For the whole payment schedule, you have a special fact-free fact table that just has applicable date and the sequence of payment dates on into the future. That way, when the schedule changes, you can pick the payment sequence as of some particular date.
I would use a table (securityid,startdate, paymentevery, period) it could also include enddate, paymentpershare
period would be 1 for days, 2 for weeks, 3 for months, 4 for years.

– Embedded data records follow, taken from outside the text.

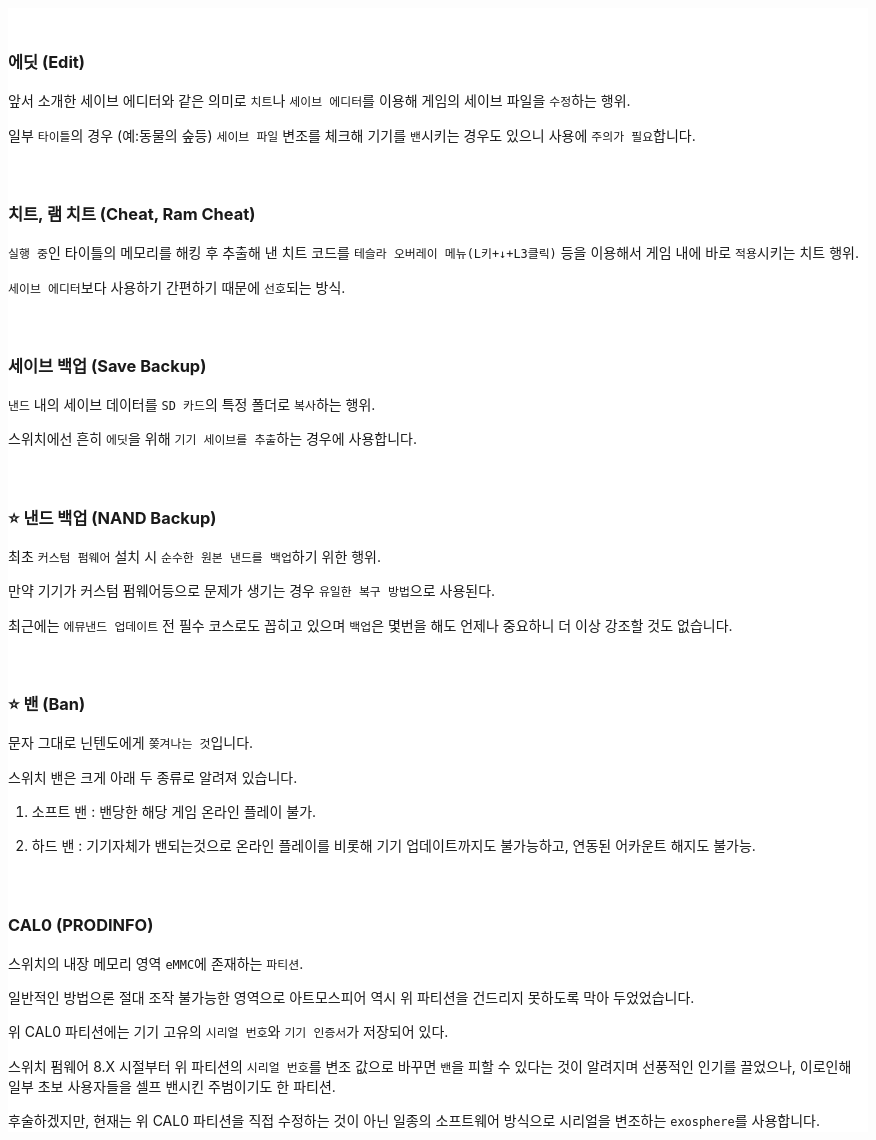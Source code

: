 <br>

### 에딧 (Edit)

앞서 소개한 세이브 에디터와 같은 의미로 `치트`나 `세이브 에디터`를 이용해 게임의 세이브 파일을 `수정`하는 행위.

일부 `타이틀`의 경우 (예:동물의 숲등) `세이브 파일` 변조를 체크해 기기를 `밴`시키는 경우도 있으니 사용에 `주의가 필요`합니다. 

<br>

### 치트, 램 치트 (Cheat, Ram Cheat)

`실행 중`인 타이틀의 메모리를 해킹 후 추출해 낸 치트 코드를 `테슬라 오버레이 메뉴(L키+↓+L3클릭)` 등을 이용해서 게임 내에 바로 `적용`시키는 치트 행위.

`세이브 에디터`보다 사용하기 간편하기 때문에 `선호`되는 방식.

<br>

### 세이브 백업 (Save Backup)

`낸드` 내의 세이브 데이터를 `SD 카드`의 특정 폴더로 `복사`하는 행위.

스위치에선 흔히 `에딧`을 위해 `기기 세이브를 추출`하는 경우에 사용합니다.

<br>

### ⭐ 낸드 백업 (NAND Backup)

최초 `커스텀 펌웨어` 설치 시 `순수한 원본 낸드를 백업`하기 위한 행위.

만약 기기가 커스텀 펌웨어등으로 문제가 생기는 경우 `유일한 복구 방법`으로 사용된다.

최근에는 `에뮤낸드 업데이트` 전 필수 코스로도 꼽히고 있으며 `백업`은 몇번을 해도 언제나 중요하니 더 이상 강조할 것도 없습니다.

<br>

### ⭐ 밴 (Ban)

문자 그대로 닌텐도에게 `쫒겨나는 것`입니다.

스위치 밴은 크게 아래 두 종류로 알려져 있습니다.

1. 소프트 밴 : 밴당한 해당 게임 온라인 플레이 불가.

2. 하드 밴 : 기기자체가 밴되는것으로 온라인 플레이를 비롯해 기기 업데이트까지도 불가능하고, 연동된 어카운트 해지도 불가능.

<br>

### CAL0 (PRODINFO)

스위치의 내장 메모리 영역 `eMMC`에 존재하는 `파티션`.

일반적인 방법으론 절대 조작 불가능한 영역으로 아트모스피어 역시 위 파티션을 건드리지 못하도록 막아 두었었습니다.

위 CAL0 파티션에는 기기 고유의 `시리얼 번호`와 `기기 인증서`가 저장되어 있다. 

스위치 펌웨어 8.X 시절부터 위 파티션의 `시리얼 번호`를 변조 값으로 바꾸면 `밴`을 피할 수 있다는 것이 알려지며 선풍적인 인기를 끌었으나, 이로인해 일부 초보 사용자들을 셀프 밴시킨 주범이기도 한 파티션.

후술하겠지만, 현재는 위 CAL0 파티션을 직접 수정하는 것이 아닌 일종의 소프트웨어 방식으로 시리얼을 변조하는 `exosphere`를 사용합니다.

So for security 1 that started paying weekly on 3/1/2009, then the date changed to every 20 days on 4/2, then weekly after 5/1/2009, then to monthly on 7/1/2009, it would contain:
1,'3/1/2009',1,2
1,'4/2/2009',20,1
1,'5/1/2009',1,2
1,'7/1/2009',1,3
To get the actual dates, I'd use an algorithm like this:
To know the payment dates on security 1 from 3/5/2009 to 5/17/2008:
Find first entry before 3/5 = 3/1
Loop:
Get next date that's after 3/5 and before the next entry (4/2 - weekly) = 3/8
Get next date that's before next the entry (4/2) = 3/15
Get next date that's before next the entry (4/2) = 3/22
Get next date that's before next the entry (4/2) = 3/29
Next date >4/2 switch to next entry:
Loop:
Get next date that's after 4/2 and before the next entry (5/1 - every 20 days) = 4/22
Next date 5/12 is AFTER next entry 5/1, switch to next entry
Loop:
Get next date that's after 5/1 and before the lastdate (5/17 - weekly) = 5/8
Get next date that's before the lastdate = 5/15
Next date > 5/17
The dates between 3/5/2009 and 5/17/2008 would be 3/8,3/15,3/22,3/29,4/22,5/8,5/15
Why not store the next payment date as the amount of days from the date of the current payment?
Further clarification:
There would be a fact for every past payment linked to some date dimension. Each one of these facts will have a field next payment in which will be an integer. The idea is that the date of the current payment + next payment in will be the date of the next payment fact. This should be able to cater for everything.